FROM THE DISTRICT COURT OF TRAVIS COUNTY, 167TH JUDICIAL DISTRICT,
NO. 101,655, HONORABLE TOM BLACKWELL, JUDGE

PER CURIAM

Appellant was convicted of robbery and sentenced to imprisonment for fifteen years and a $5000.00 fine. Tex. Penal Code Ann. 29.02 (1989). In twenty-one points of error, appellant contends that the trial court erred in overruling appellant's motion to suppress (points of error 1 and 11), admitting certain evidence (points of error 2-10 and 12-20), and not instructing the jury on the question of a pretextual arrest (point of error 21). We will affirm.
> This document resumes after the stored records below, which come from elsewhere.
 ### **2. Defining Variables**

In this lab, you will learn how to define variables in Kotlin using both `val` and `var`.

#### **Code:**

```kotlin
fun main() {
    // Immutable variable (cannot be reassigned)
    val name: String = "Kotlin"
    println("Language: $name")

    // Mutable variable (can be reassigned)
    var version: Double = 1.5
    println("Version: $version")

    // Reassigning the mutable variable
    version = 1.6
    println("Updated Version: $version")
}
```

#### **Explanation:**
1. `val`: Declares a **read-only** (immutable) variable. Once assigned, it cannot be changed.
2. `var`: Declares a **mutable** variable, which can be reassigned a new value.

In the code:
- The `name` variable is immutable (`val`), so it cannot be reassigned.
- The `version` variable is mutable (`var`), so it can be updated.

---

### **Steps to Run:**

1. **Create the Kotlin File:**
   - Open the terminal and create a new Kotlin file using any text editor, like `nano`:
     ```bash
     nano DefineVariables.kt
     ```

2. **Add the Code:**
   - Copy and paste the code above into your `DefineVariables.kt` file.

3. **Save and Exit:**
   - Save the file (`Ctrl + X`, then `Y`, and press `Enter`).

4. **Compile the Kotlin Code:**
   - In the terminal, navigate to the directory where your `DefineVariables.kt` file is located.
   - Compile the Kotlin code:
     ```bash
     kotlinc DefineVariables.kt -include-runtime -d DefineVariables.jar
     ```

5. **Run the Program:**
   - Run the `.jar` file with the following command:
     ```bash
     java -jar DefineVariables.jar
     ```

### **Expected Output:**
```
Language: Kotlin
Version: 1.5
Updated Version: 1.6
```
Appellant robbed the Guaranty Federal Bank in February 1990. Austin police officers identified appellant as a suspect because a witness noted appellant's license plate number on the getaway car. Using a six-year-old police lineup photograph of appellant, the robbery witnesses could not identify appellant as the robber. The officers next traced appellant's car to a transmission shop and learned appellant had taken a taxicab from the shop after leaving the car for repairs. At this time, the officers also learned that appellant had an outstanding arrest warrant for a misdemeanor theft by check. The taxi dispatcher's records led the officers to several motels on South Congress Avenue. One of the motel owners identified appellant as the man who was visiting an occupant of the motel. The officers arrested appellant on the theft-by-check charge, searched the motel room, and seized several items. The robbery witnesses were able to make a positive identification of appellant as the bank robber after viewing the new police lineup photographs from the theft-by-check arrest.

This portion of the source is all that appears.